Saved entries
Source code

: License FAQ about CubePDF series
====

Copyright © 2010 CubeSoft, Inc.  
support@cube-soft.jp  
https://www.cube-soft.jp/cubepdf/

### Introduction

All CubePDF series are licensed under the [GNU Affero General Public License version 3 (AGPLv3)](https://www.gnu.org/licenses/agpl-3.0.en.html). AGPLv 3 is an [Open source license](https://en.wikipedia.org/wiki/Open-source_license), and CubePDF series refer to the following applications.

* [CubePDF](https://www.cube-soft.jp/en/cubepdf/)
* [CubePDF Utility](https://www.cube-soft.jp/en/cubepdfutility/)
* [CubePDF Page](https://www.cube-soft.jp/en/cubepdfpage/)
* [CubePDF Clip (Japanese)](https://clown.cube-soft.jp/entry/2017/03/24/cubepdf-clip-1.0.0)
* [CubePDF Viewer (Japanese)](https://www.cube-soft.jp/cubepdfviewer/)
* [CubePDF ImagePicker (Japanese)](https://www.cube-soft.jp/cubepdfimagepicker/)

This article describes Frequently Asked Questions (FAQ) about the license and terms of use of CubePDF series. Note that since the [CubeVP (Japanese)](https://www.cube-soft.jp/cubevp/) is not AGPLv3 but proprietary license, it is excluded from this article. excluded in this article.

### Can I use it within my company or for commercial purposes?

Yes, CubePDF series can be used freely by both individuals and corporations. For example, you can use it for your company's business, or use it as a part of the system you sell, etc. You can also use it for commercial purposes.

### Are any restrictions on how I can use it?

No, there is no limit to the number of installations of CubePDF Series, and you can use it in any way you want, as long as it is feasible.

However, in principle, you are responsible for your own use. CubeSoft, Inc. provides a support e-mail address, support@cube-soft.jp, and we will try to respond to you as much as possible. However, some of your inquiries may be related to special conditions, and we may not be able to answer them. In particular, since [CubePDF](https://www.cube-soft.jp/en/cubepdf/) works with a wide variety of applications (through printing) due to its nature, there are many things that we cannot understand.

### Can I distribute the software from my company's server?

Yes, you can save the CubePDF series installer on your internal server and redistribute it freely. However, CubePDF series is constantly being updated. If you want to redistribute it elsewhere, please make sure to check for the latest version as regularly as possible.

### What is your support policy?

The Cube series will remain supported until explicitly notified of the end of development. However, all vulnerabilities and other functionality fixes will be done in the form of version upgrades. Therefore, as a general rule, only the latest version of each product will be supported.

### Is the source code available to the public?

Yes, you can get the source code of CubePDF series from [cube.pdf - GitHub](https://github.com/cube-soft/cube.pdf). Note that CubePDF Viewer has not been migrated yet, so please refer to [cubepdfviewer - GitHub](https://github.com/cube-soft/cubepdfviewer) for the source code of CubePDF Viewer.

* * *

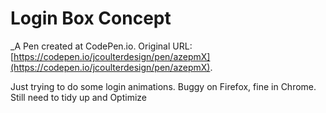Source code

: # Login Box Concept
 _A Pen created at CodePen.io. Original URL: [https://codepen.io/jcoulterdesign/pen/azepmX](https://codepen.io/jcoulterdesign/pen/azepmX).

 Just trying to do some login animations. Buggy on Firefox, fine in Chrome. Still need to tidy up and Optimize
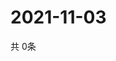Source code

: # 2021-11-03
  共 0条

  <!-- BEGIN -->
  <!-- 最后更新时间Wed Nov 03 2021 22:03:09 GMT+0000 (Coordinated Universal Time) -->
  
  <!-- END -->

==

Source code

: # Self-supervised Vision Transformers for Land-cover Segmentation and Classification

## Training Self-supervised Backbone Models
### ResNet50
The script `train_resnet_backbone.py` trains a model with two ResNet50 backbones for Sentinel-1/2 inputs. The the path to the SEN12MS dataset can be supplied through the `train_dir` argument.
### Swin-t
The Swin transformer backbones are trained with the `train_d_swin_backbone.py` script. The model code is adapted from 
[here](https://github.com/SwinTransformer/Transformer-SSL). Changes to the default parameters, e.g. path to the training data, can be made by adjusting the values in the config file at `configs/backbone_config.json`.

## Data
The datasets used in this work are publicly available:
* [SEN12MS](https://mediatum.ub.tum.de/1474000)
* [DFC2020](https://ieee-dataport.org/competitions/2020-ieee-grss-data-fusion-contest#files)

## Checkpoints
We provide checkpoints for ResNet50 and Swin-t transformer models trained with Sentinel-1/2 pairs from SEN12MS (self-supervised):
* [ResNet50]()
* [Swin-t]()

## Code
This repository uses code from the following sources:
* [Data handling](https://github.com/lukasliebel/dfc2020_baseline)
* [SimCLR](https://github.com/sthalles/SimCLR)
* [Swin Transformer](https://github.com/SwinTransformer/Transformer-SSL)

Problem to solve >>
With "server" as the search word, count the matching lines in the records and give the number alone.

Task solution >>
2